● **Action item**
Taking the lines below one at a time, count those with the string "community" and give the result alone.

Collected data:
========

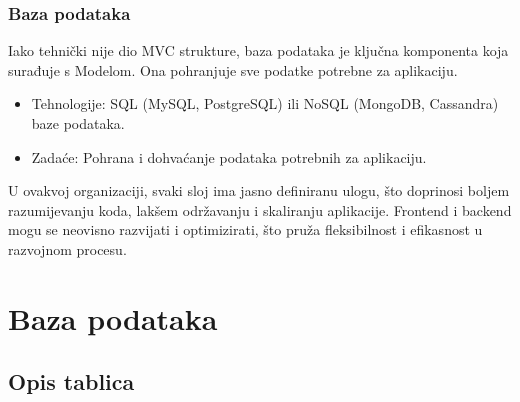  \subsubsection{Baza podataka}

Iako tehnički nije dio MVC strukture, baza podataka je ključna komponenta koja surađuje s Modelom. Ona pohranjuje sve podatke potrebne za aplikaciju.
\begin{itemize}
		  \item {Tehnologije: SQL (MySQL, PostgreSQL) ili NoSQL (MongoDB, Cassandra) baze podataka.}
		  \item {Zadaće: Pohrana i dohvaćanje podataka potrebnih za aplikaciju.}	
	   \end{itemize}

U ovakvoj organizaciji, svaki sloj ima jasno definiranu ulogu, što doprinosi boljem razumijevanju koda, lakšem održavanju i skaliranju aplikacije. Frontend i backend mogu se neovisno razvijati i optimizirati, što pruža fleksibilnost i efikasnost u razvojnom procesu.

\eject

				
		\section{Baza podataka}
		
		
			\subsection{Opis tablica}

========

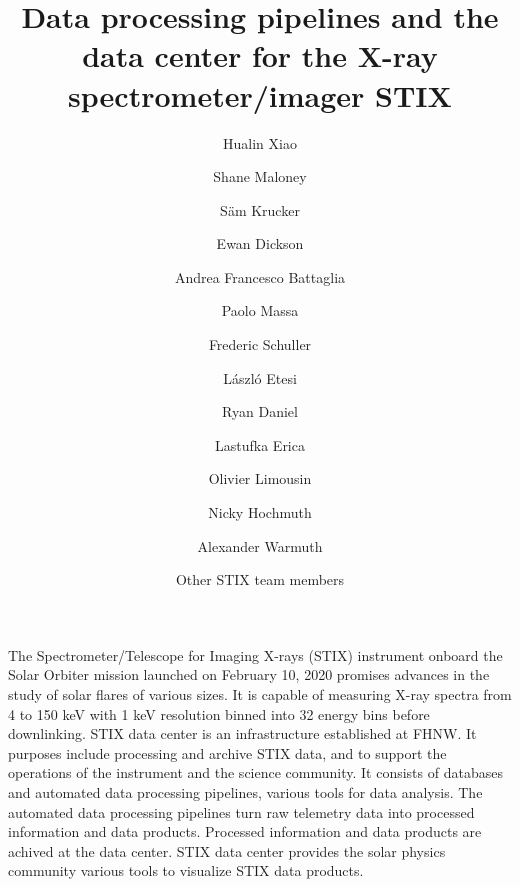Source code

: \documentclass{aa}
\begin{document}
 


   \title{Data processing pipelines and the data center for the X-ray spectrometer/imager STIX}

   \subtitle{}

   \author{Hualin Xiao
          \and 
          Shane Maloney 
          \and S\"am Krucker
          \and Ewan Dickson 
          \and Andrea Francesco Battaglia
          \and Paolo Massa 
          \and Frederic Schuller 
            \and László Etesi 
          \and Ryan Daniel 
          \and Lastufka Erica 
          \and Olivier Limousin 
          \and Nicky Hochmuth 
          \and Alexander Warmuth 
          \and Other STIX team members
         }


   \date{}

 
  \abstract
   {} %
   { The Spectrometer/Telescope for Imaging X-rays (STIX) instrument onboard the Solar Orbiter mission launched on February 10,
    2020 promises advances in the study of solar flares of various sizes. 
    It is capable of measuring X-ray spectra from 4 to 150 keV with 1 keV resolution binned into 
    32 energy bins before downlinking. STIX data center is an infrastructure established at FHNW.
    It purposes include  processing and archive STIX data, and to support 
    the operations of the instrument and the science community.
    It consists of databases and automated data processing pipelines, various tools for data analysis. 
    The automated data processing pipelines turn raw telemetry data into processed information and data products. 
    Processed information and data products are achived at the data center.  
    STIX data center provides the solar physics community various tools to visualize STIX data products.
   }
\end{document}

========

● **Result below**
2